El austriaco Anton Bruckner (Ansfelden 1824-Viena, 1896) fue un músico más bien ninguneado en su tiempo, y conocidas son las opiniones contrarias de célebres colegas suyos como su mayor Richard Wagner que lo consideraba uno de los escasos compositores (después de su idolatrado Beethoven) con verdaderas ideas sinfónicas, y su menor Gustav Mahler que emprendió toda una abierta campaña a su favor. Más allá de estas diferencias, lo cierto es que su obra influiría en gran medida en el desarrollo de la música contemporánea, y músicos importantes como el propio Mahler, Alexander von Zemlinsky, Arnold Schönberg, Wilhelm Furtwängler, Paul Hindemith y Herbert von Karajan, entre otros, encontraron inspiración en sus grandiosas e innovadoras sinfonías, incluyendo otros directores más jóvenes que se han sentido atraídos por su música.

Si el revolucionario e imponente acervo escénico de Wagner se ha relacionado injustamente con el Tercer Reich por la declarada postura antisemita del compositor, mucho más excesivo resulta el prolongado silenciamiento del que fue víctima la obra de Bruckner porque al dictador se le ocurrió encontrar y manifestar en su vida y en su obra inspiradoras un no menos evidente motivo propagandístico. La imagen del compositor campirano que había conseguido superarse y crear una obra académica sin tache les resultaba muy conveniente para asentar el origen y el ascenso del Führer, su procedencia humilde y su encumbramiento en su caso (el de Hitler, por supuesto) cargado de megalomanía y esquizofrenia.

Uno de los últimos representantes del Romanticismo austroalemán, Bruckner escribió música para órgano (su instrumento de cabecera), de cámara, coral (además de un Requiem, una Misa Solemnis, siguiendo la herencia de Mozart y Beethoven, su Te Deum constituye un prodigio de escritura en su género) y principalmente sinfónica, género este último en cual destacó con particular e inconfundible genio. Casi todas sus nueve sinfonías suelen estar en repertorio, unas más que otras, y de unas décadas para acá, cuando se consolidó definitivamente su justa incorporación a los programas y acervos discográficos, figuran sobre todo la Cuarta o Romántica, la Sexta, la Séptima que es un verdadero prodigio de grandilocuente orquestación y la Novena en la cual trabajaba cuando la muerte lo sorprendió en 1896.

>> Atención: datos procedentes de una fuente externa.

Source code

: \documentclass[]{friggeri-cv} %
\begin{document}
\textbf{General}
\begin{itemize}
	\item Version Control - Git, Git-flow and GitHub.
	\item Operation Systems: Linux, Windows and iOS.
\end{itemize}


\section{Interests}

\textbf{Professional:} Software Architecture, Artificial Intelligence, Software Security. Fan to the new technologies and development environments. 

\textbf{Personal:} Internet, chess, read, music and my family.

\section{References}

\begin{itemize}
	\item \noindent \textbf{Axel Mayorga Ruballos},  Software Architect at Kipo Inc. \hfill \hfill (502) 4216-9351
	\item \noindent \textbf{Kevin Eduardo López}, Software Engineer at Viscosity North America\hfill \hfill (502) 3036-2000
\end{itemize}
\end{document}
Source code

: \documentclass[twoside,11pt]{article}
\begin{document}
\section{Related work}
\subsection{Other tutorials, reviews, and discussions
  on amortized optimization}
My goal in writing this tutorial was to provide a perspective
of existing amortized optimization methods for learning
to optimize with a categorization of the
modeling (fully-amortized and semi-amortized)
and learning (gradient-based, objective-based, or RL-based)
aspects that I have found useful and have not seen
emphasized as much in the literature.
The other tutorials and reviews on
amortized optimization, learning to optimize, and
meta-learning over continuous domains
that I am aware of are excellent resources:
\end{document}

Su maravillosa Séptima está dedicada precisamente a él, cercana a la muerte del Maestro, como le llamaba, si bien su poética termina estando más bien distante de la de su modelo. Esta aureola de profundidad terminaría por encontrar un campo más fértil precisamente dentro de la nomenclatura sinfónica dentro de la cual es considerado ya hoy sin duda uno de sus grandes exponentes, dentro de una tradición alemana que tuvo en Beethoven, Schubert, Schumann, Brahms, Bruckner, Mahler y Strauss a sus más excepcionales exponentes, en dos o más líneas antagóncas pero igualmente complementarias.

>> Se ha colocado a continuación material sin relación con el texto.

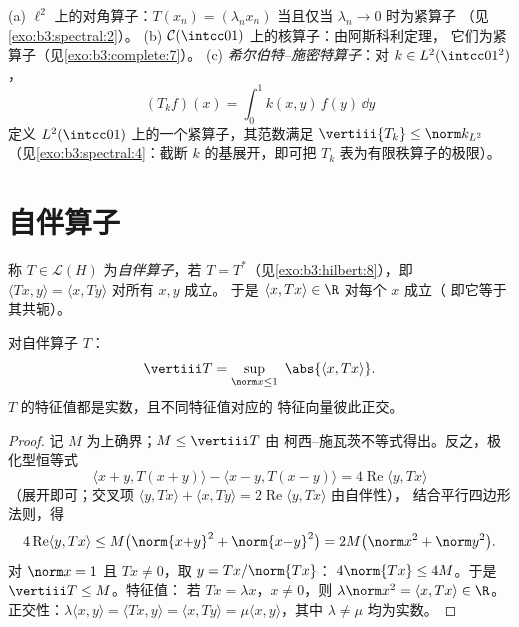 \begin{example}\label{ex:b3:spectral:examples}
(a) $\ell^2$ 上的对角算子：$T(x_n) = (\lambda_nx_n)$
当且仅当 $\lambda_n \to 0$ 时为紧算子
（见\cref{exo:b3:spectral:2}）。
(b) $\mathcal C(\intcc01)$ 上的核算子：由阿斯科利定理，
它们为紧算子（见\cref{exo:b3:complete:7}）。
(c) \emph{希尔伯特–施密特算子}：对 $k \in L^2(\intcc01^2)$，
\[
(T_kf)(x) = \int_0^1k(x, y)\,f(y)\,\dd y
\]
定义 $L^2(\intcc01)$ 上的一个紧算子，其范数满足
$\vertiii{T_k} \leq \norm k_{L^2}$
（见\cref{exo:b3:spectral:4}：截断
$k$ 的基展开，即可把 $T_k$ 表为有限秩算子的极限）。
\end{example}

\section{自伴算子}

\begin{definition}\label{def:b3:spectral:selfadjoint}
称 $T \in \mathcal L(H)$ 为\emph{自伴算子}，若 $T = T^*$（见\cref{exo:b3:hilbert:8}），即
$\langle Tx, y\rangle = \langle x, Ty\rangle$ 对所有 $x, y$ 成立。
于是 $\langle x, Tx\rangle \in \R$ 对每个 $x$ 成立（
即它等于其共轭）。
\end{definition}

\begin{proposition}\label{prop:b3:spectral:sanorm}
对自伴算子 $T$：
\[
\vertiii T = \sup_{\norm x \leq 1}\ \abs{\langle x,
Tx\rangle} .
\]
$T$ 的特征值都是实数，且不同特征值对应的
特征向量彼此正交。
\end{proposition}

\begin{proof}
记 $M$ 为上确界；$M \leq \vertiii T$ 由
柯西–施瓦茨不等式得出。反之，极化型恒等式
\[
\langle x{+}y, T(x{+}y)\rangle - \langle x{-}y,
T(x{-}y)\rangle = 4\operatorname{Re}\langle y, Tx\rangle
\]
（展开即可；交叉项 $\langle y, Tx\rangle + \langle x,
Ty\rangle = 2\operatorname{Re}\langle y, Tx\rangle$ 由自伴性），
结合平行四边形法则，得
\[
4\operatorname{Re}\langle y, Tx\rangle \leq
M\bigl(\norm{x{+}y}^2 + \norm{x{-}y}^2\bigr) = 2M\bigl(\norm
x^2 + \norm y^2\bigr).
\]
对 $\norm x = 1$ 且 $Tx \neq 0$，取 $y = Tx/\norm{Tx}$：
$4\norm{Tx} \leq 4M$。于是 $\vertiii T \leq M$。特征值：
若 $Tx = \lambda x$，$x \ne 0$，则 $\lambda\norm x^2 = \langle
x, Tx\rangle \in \R$。正交性：$\lambda\langle x,
y\rangle = \langle Tx, y\rangle = \langle x, Ty\rangle =
\mu\langle x, y\rangle$，其中 $\lambda \neq \mu$ 均为实数。
\end{proof}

La salud de Bruckner se había venido deteriorando gradualmente, por lo que iniciada la década de los ochenta tuvo que abandonar sus actividades docentes y oficiales, refugiándose ya solo en la composición, en la escritura obsesiva su Novena y última sinfonía, número cabalístico que más tarde llevaría a Mahler a demorar la escritura de la suya y apresurar una subsiguiente inacabada. Hasta entonces reconocido en la Viena donde se le había visto más bien con recelo, el Emperador le concedió en 1895 el privilegio de alquilar gratis un departamento en el Palacio del Belvedere donde pasó su último año de vida. Con un poder creativo infatigable, el compositor continuó escribiendo su obra, pero de esa Novena sólo terminaría los primeros tres movimientos, dejando el cuarto apenas esbozado.